Currently I am looking for a means to search for a substring inside a phrase or text. I know that the two most common methods are is to use:

  1. ngram tokenizer/ token filter.
  2. Wild card search.

However, both suffer from a trade off. 1 the ngram tokenizer suffers from too much data overhead and its something we can't afford (note we would like ngrams of a large range to have more accuracy). While 2. the wild card search is unfortunately too slow, especially for sub-strings that appear often in searches and searches that begin with the * itself.

I was wondering if there was a one size fits all or a jack of all trades solution here. Where not too much memory used yet still remaining fast and accurate.

Regards Peter.
P.S I have thought about using the reverse token filter and generating two fields, and making two term queries to cover strings that start with and end with . However that solution did not cover, sub-strings. Strings in the middle of the term we want.

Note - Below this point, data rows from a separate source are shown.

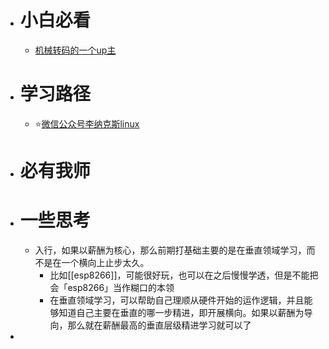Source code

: - # 小白必看
	- [机械转码的一个up主](https://www.bilibili.com/video/BV15N4y1F7sU?spm_id_from=333.337.search-card.all.click&vd_source=6b927c18188d6ef677a0d82692725653)
- # 学习路径
	- ⭐[微信公众号李纳克斯linux](https://www.bilibili.com/video/BV1Jv411P7vV?spm_id_from=333.337.search-card.all.click&vd_source=6b927c18188d6ef677a0d82692725653)
- # 必有我师
- # 一些思考
	- 入行，如果以薪酬为核心，那么前期打基础主要的是在垂直领域学习，而不是在一个横向上止步太久。
		- 比如[[esp8266]]，可能很好玩，也可以在之后慢慢学透，但是不能把会「esp8266」当作糊口的本领
		- 在垂直领域学习，可以帮助自己理顺从硬件开始的运作逻辑，并且能够知道自己主要在垂直的哪一步精进，即开展横向。如果以薪酬为导向，那么就在薪酬最高的垂直层级精进学习就可以了
-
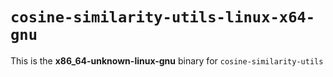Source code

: # `cosine-similarity-utils-linux-x64-gnu`

This is the **x86_64-unknown-linux-gnu** binary for `cosine-similarity-utils`
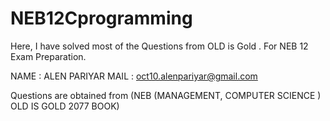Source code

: # NEB12Cprogramming
Here, I have solved most of the Questions from OLD is Gold . For NEB 12 Exam Preparation.

NAME : ALEN PARIYAR
MAIL : oct10.alenpariyar@gmail.com

Questions are obtained from (NEB (MANAGEMENT, COMPUTER SCIENCE ) OLD IS GOLD 2077 BOOK)


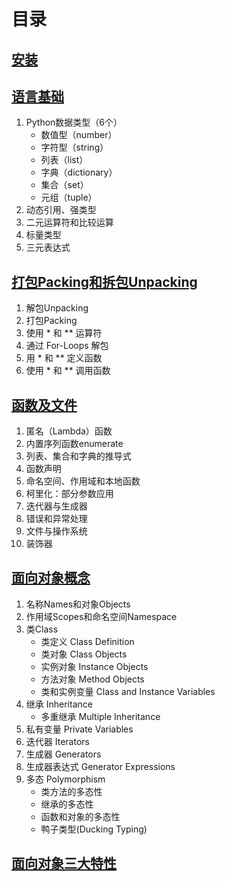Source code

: # 目录

## [安装](ch00.md)

## [语言基础](ch01.md)

1. Python数据类型（6个）
    * 数值型（number）
    * 字符型（string）
    * 列表（list）
    * 字典（dictionary）
    * 集合（set）
    * 元组（tuple）
2. 动态引用、强类型
3. 二元运算符和比较运算
4. 标量类型
5. 三元表达式


## [打包Packing和拆包Unpacking](ch02.md)

1. 解包Unpacking
2. 打包Packing
3. 使用 * 和 ** 运算符
4. 通过 For-Loops 解包
5. 用 * 和 ** 定义函数
6. 使用 * 和 ** 调用函数


## [函数及文件](ch03.md)

1. 匿名（Lambda）函数
2. 内置序列函数enumerate
3. 列表、集合和字典的推导式
4. 函数声明
5. 命名空间、作用域和本地函数
6. 柯里化：部分参数应用
7. 迭代器与生成器
8. 错误和异常处理
9. 文件与操作系统
10. 装饰器


## [面向对象概念](ch04.md)
1. 名称Names和对象Objects
2. 作用域Scopes和命名空间Namespace
3. 类Class
    * 类定义 Class Definition
    * 类对象 Class Objects
    * 实例对象 Instance Objects
    * 方法对象 Method Objects
    * 类和实例变量 Class and Instance Variables
4. 继承 Inheritance
    * 多重继承 Multiple Inheritance
5. 私有变量 Private Variables
6. 迭代器 Iterators
7. 生成器 Generators
8. 生成器表达式 Generator Expressions
9. 多态 Polymorphism
    * 类方法的多态性
    * 继承的多态性
    * 函数和对象的多态性
    * 鸭子类型(Ducking Typing)


## [面向对象三大特性](ch05.md)


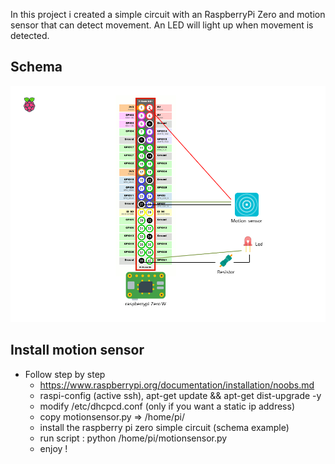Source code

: In this project i created a simple circuit with an RaspberryPi Zero and motion sensor that can detect movement. An LED will light up when movement is detected.

## Schema
![](motionsensor-schema.png)

## Install motion sensor
- Follow step by step
    - https://www.raspberrypi.org/documentation/installation/noobs.md
    - raspi-config (active ssh), apt-get update && apt-get dist-upgrade -y
    - modify /etc/dhcpcd.conf (only if you want a static ip address)
    - copy motionsensor.py => /home/pi/
    - install the raspberry pi zero simple circuit (schema example)
    - run script : python /home/pi/motionsensor.py
    - enjoy !
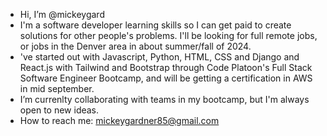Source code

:- Hi, I’m @mickeygard
- I'm a software developer learning skills so I can get paid to create solutions for other people's problems. I'll be looking for full remote jobs, or jobs in the Denver area in about summer/fall of 2024.
- 've started out with Javascript, Python, HTML, CSS and Django and React.js with Tailwind and Bootstrap through Code Platoon's Full Stack Software Engineer Bootcamp, and will be getting a certification in AWS in mid september.
-  I’m currenlty collaborating with teams in my bootcamp, but I'm always open to new ideas.
-  How to reach me: mickeygardner85@gmail.com

<!---
mickeygard/mickeygard is a ✨ special ✨ repository because its `README.md` (this file) appears on your GitHub profile.
You can click the Preview link to take a look at your changes.
--->
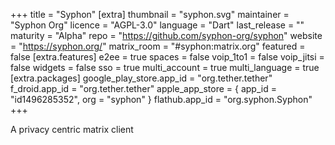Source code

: +++
title = "Syphon"
[extra]
thumbnail = "syphon.svg"
maintainer = "Syphon Org"
licence = "AGPL-3.0"
language = "Dart"
last_release = ""
maturity = "Alpha"
repo = "https://github.com/syphon-org/syphon"
website = "https://syphon.org/"
matrix_room = "#syphon:matrix.org"
featured = false
[extra.features]
e2ee = true
spaces = false
voip_1to1 = false
voip_jitsi = false
widgets = false
sso = true
multi_account = true
multi_language = true
[extra.packages]
google_play_store.app_id = "org.tether.tether"
f_droid.app_id = "org.tether.tether"
apple_app_store = { app_id = "id1496285352", org = "syphon" }
flathub.app_id = "org.syphon.Syphon"
+++

A privacy centric matrix client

Are you trying to search for arbitrary substrings in terms? What sorts of
sample queries would you have

Would you expect a query "an" to match "banana"? Or are you looking for
some kind of typo tolerance -- single mistakes etc?

Yes I am trying to search for arbitrary sub-strings. So "an" in banana should work.

Reverse edgeNGram on the analyze side and prefix queries on the search side offers a decent tradeoff I think. I expect the space usage to be much, much, much better than ngrams and the performance to be significantly better than wildcard search.

1 Like

I'm just shooting from the hip here. I haven't tested it. But I expect it'll work.

Thanks I'll definitely try it out, bit worried about accuracy but that's something I will trade off .